=== ASSIGNMENT ===
Starting at the first line of the data and ending at the line with "Note that as", copy each line exactly. Include both of those lines, but no pictures.

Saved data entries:
....
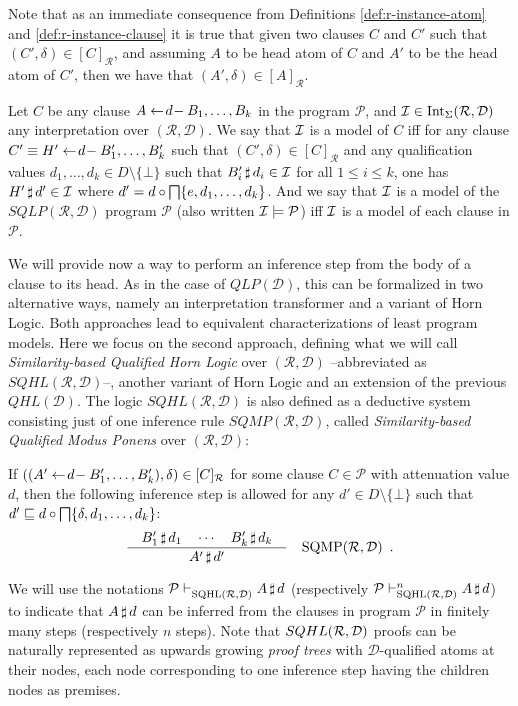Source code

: \documentclass{sigplanconf}
\newcommand{\qdom}{\mathcal{D}} \newcommand{\dqdom}{D \setminus \{\bot\}} \newcommand{\bqdom}{(D \setminus \{\bot\}) \uplus \{?\}}
\newcommand{\simrel}{\mathcal{R}}
\newcommand{\qlp}[1]{QLP({#1})} \newcommand{\slp}[2]{SLP({#1,#2})} \newcommand{\sqlp}[2]{SQLP({#1,#2})} \newcommand{\bqlp}[1]{BQLP({#1})} \newcommand{\clp}[1]{CLP({#1})}
\newcommand{\Prog}{\mathcal{P}} \newcommand{\UProg}{\mathcal{P_U}}
\theoremstyle{definition}
\theoremstyle{plain}
\begin{document}
Note that as an immediate consequence from Definitions \ref{def:r-instance-atom} and \ref{def:r-instance-clause} it is true that given two clauses $C$ and $C'$ such that $(C',\delta) \in [C]_\simrel$, and assuming $A$ to be head atom of $C$ and $A'$ to be the head atom of $C'$, then we have that $(A',\delta) \in [A]_\simrel$.

Let $C$ be any clause $A \gets\!d\!- B_1, \ldots, B_k$ in the program $\Prog$, and $\I \in \intrd$ any interpretation over $(\simrel,\qdom)$. We say that $\mathcal{I}$ is a model of $C$ iff for any clause $C' \equiv H' \gets\!d\!- B'_1, \ldots, B'_k$ such that $(C',\delta) \in [C]_\simrel$ and any qualification values $d_1, \ldots, d_k \in \dqdom$ such that $B'_i\,\sharp\,d_i \in \mathcal{I}$ for all $1 \le i \le k$, one has $H'\,\sharp\,d' \in \mathcal{I}$ where $d' = d \circ \bigsqcap \{e, d_1, \ldots, d_k\}$. And we say that $\mathcal{I}$ is a model of the $\sqlp{\simrel}{\qdom}$ program $\Prog$ (also written $\I \models \Prog$) iff $\mathcal{I}$ is a model of each clause in $\Prog$.



We will provide now a way to perform an inference step from the body of a clause to its head. As in the case of  $\qlp{\qdom}$, this can be formalized in two alternative ways, namely an interpretation transformer and a variant of Horn Logic. Both approaches lead to equivalent characterizations of least program models. Here we focus on the second approach, defining what we will call \emph{Similarity-based Qualified Horn Logic} over $(\simrel,\qdom)$ --abbreviated as $SQHL(\simrel,\qdom)$--, another variant of Horn Logic and an extension of the previous $QHL(\qdom)$. The logic $SQHL(\simrel,\qdom)$ is also defined as a deductive system consisting just of one inference rule $SQMP(\simrel,\qdom)$, called \emph{Similarity-based Qualified Modus Ponens} over $(\simrel,\qdom)$:

If $((A' \qgets{d} B'_1, \ldots, B'_k), \delta) \in [C]_\simrel$ for some clause $C \in \Prog$ with attenuation value $d$, then the following inference step is allowed for any $d' \in \dqdom$ such that $d' \sqsubseteq d \circ \bigsqcap \{\delta, d_1, \ldots, d_k\}$:
\[
    \frac
    {\quad \at{B'_{1}}{d_{1}} \quad \cdots \quad \at{B'_{k}}{d_{k}} \quad}
    {\at{A'}{d'}} \quad \mbox{SQMP}(\simrel,\qdom) \enspace .
\]

We will use the notations $\Prog \sqhlrd \at{A}{d}$ (respectively $\Prog \sqhlrdn{n} \at{A}{d}$) to indicate that $A\,\sharp\,d$ can be inferred from the clauses in program $\Prog$ in finitely many steps (respectively $n$ steps). Note that $\sqhl{\simrel}{\qdom}$ proofs can be naturally represented as upwards growing \emph{proof trees} with $\qdom$-qualified atoms at their nodes, each node corresponding to one inference step having the children nodes as premises.
\end{document}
....
=== THE COMPLETED TASK ===
Source code

: \documentclass{sigplanconf}
\newcommand{\qdom}{\mathcal{D}} \newcommand{\dqdom}{D \setminus \{\bot\}} \newcommand{\bqdom}{(D \setminus \{\bot\}) \uplus \{?\}}
\newcommand{\simrel}{\mathcal{R}}
\newcommand{\qlp}[1]{QLP({#1})} \newcommand{\slp}[2]{SLP({#1,#2})} \newcommand{\sqlp}[2]{SQLP({#1,#2})} \newcommand{\bqlp}[1]{BQLP({#1})} \newcommand{\clp}[1]{CLP({#1})}
\newcommand{\Prog}{\mathcal{P}} \newcommand{\UProg}{\mathcal{P_U}}
\theoremstyle{definition}
\theoremstyle{plain}
\begin{document}
Note that as an immediate consequence from Definitions \ref{def:r-instance-atom} and \ref{def:r-instance-clause} it is true that given two clauses $C$ and $C'$ such that $(C',\delta) \in [C]_\simrel$, and assuming $A$ to be head atom of $C$ and $A'$ to be the head atom of $C'$, then we have that $(A',\delta) \in [A]_\simrel$.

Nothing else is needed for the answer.